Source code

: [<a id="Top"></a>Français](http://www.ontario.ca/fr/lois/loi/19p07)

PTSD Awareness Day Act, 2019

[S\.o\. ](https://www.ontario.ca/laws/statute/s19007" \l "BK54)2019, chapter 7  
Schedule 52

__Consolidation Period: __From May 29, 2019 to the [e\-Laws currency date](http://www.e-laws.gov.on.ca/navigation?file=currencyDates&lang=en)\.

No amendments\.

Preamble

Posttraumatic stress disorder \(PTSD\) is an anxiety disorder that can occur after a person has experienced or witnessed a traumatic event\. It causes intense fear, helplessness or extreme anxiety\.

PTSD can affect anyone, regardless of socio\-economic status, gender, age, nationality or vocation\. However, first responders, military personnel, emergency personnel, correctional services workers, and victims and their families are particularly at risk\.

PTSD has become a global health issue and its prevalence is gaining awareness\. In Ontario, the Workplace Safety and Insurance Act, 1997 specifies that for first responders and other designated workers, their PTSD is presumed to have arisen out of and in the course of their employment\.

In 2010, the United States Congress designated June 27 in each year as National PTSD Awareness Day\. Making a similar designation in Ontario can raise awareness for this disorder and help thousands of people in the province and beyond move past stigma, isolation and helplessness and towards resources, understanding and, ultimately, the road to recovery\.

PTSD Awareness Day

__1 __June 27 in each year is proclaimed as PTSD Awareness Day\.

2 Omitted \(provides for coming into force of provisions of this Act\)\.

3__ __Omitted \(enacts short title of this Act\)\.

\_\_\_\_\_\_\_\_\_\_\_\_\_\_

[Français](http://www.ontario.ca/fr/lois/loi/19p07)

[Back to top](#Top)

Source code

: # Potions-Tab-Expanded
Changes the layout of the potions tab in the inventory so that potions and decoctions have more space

- [Exercise brief]
Show all lines in the entries above where the word "Français" appears.

- [Your solution]
: [<a id="Top"></a>Français](http://www.ontario.ca/fr/lois/loi/19p07)
[Français](http://www.ontario.ca/fr/lois/loi/19p07)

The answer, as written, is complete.